* **DIRECTIONS**: Return the entries below word for word. No picture belongs in the copy.

* **DATASET**:
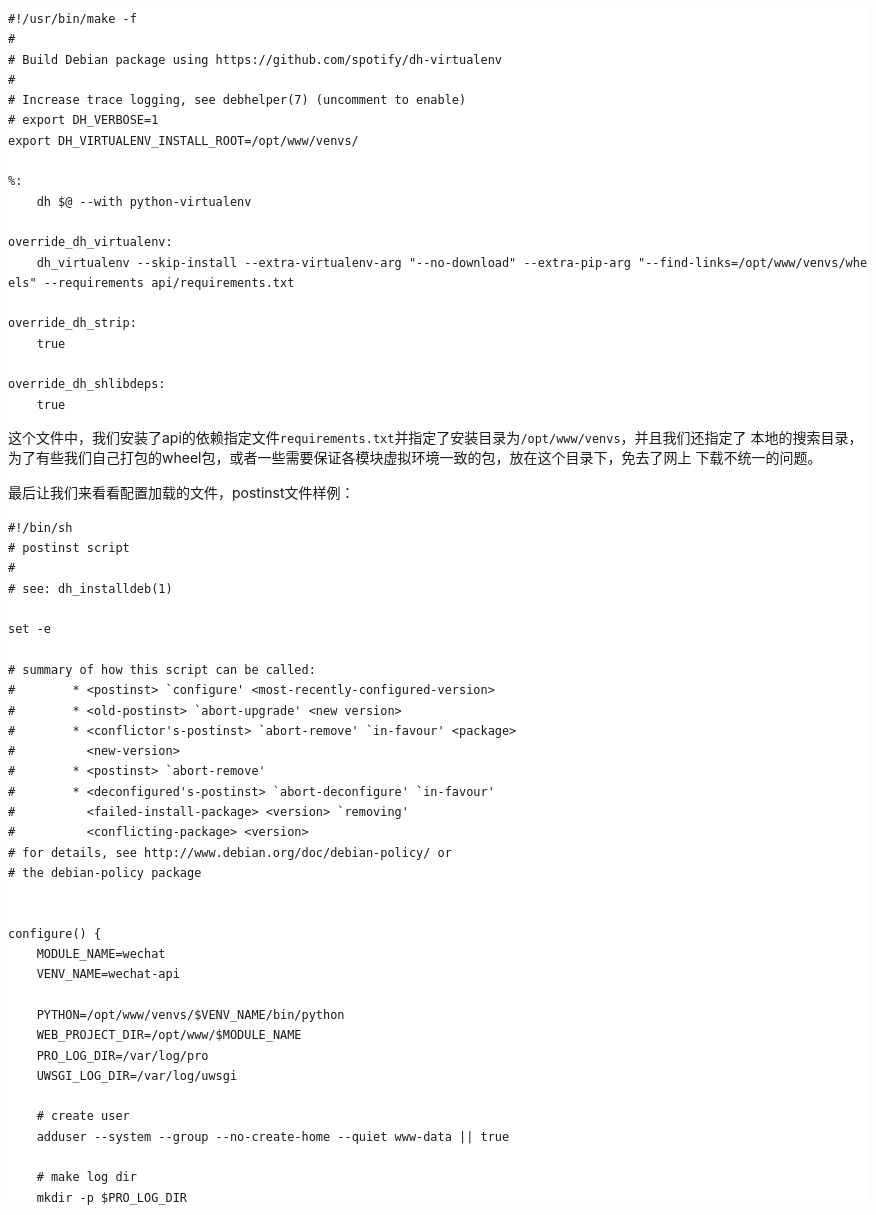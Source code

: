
 ``` shell
#!/usr/bin/make -f
#
# Build Debian package using https://github.com/spotify/dh-virtualenv
#
# Increase trace logging, see debhelper(7) (uncomment to enable)
# export DH_VERBOSE=1
export DH_VIRTUALENV_INSTALL_ROOT=/opt/www/venvs/

%:
	dh $@ --with python-virtualenv

override_dh_virtualenv:
	dh_virtualenv --skip-install --extra-virtualenv-arg "--no-download" --extra-pip-arg "--find-links=/opt/www/venvs/wheels" --requirements api/requirements.txt

override_dh_strip:
	true

override_dh_shlibdeps:
	true

```

这个文件中，我们安装了api的依赖指定文件`requirements.txt`并指定了安装目录为`/opt/www/venvs`，并且我们还指定了
本地的搜索目录，为了有些我们自己打包的wheel包，或者一些需要保证各模块虚拟环境一致的包，放在这个目录下，免去了网上
下载不统一的问题。

最后让我们来看看配置加载的文件，postinst文件样例：

``` shell
#!/bin/sh
# postinst script
#
# see: dh_installdeb(1)

set -e

# summary of how this script can be called:
#        * <postinst> `configure' <most-recently-configured-version>
#        * <old-postinst> `abort-upgrade' <new version>
#        * <conflictor's-postinst> `abort-remove' `in-favour' <package>
#          <new-version>
#        * <postinst> `abort-remove'
#        * <deconfigured's-postinst> `abort-deconfigure' `in-favour'
#          <failed-install-package> <version> `removing'
#          <conflicting-package> <version>
# for details, see http://www.debian.org/doc/debian-policy/ or
# the debian-policy package


configure() {
    MODULE_NAME=wechat
    VENV_NAME=wechat-api

    PYTHON=/opt/www/venvs/$VENV_NAME/bin/python
    WEB_PROJECT_DIR=/opt/www/$MODULE_NAME
    PRO_LOG_DIR=/var/log/pro
    UWSGI_LOG_DIR=/var/log/uwsgi

    # create user
    adduser --system --group --no-create-home --quiet www-data || true

    # make log dir
    mkdir -p $PRO_LOG_DIR
```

* **ANSWER BELOW**:
Source code

:
 ``` shell
#!/usr/bin/make -f
#
# Build Debian package using https://github.com/spotify/dh-virtualenv
#
# Increase trace logging, see debhelper(7) (uncomment to enable)
# export DH_VERBOSE=1
export DH_VIRTUALENV_INSTALL_ROOT=/opt/www/venvs/

%:
	dh $@ --with python-virtualenv

override_dh_virtualenv:
	dh_virtualenv --skip-install --extra-virtualenv-arg "--no-download" --extra-pip-arg "--find-links=/opt/www/venvs/wheels" --requirements api/requirements.txt

override_dh_strip:
	true

override_dh_shlibdeps:
	true

```

这个文件中，我们安装了api的依赖指定文件`requirements.txt`并指定了安装目录为`/opt/www/venvs`，并且我们还指定了
本地的搜索目录，为了有些我们自己打包的wheel包，或者一些需要保证各模块虚拟环境一致的包，放在这个目录下，免去了网上
下载不统一的问题。

最后让我们来看看配置加载的文件，postinst文件样例：

``` shell
#!/bin/sh
# postinst script
#
# see: dh_installdeb(1)

set -e

# summary of how this script can be called:
#        * <postinst> `configure' <most-recently-configured-version>
#        * <old-postinst> `abort-upgrade' <new version>
#        * <conflictor's-postinst> `abort-remove' `in-favour' <package>
#          <new-version>
#        * <postinst> `abort-remove'
#        * <deconfigured's-postinst> `abort-deconfigure' `in-favour'
#          <failed-install-package> <version> `removing'
#          <conflicting-package> <version>
# for details, see http://www.debian.org/doc/debian-policy/ or
# the debian-policy package


configure() {
    MODULE_NAME=wechat
    VENV_NAME=wechat-api

    PYTHON=/opt/www/venvs/$VENV_NAME/bin/python
    WEB_PROJECT_DIR=/opt/www/$MODULE_NAME
    PRO_LOG_DIR=/var/log/pro
    UWSGI_LOG_DIR=/var/log/uwsgi

    # create user
    adduser --system --group --no-create-home --quiet www-data || true

    # make log dir
    mkdir -p $PRO_LOG_DIR
```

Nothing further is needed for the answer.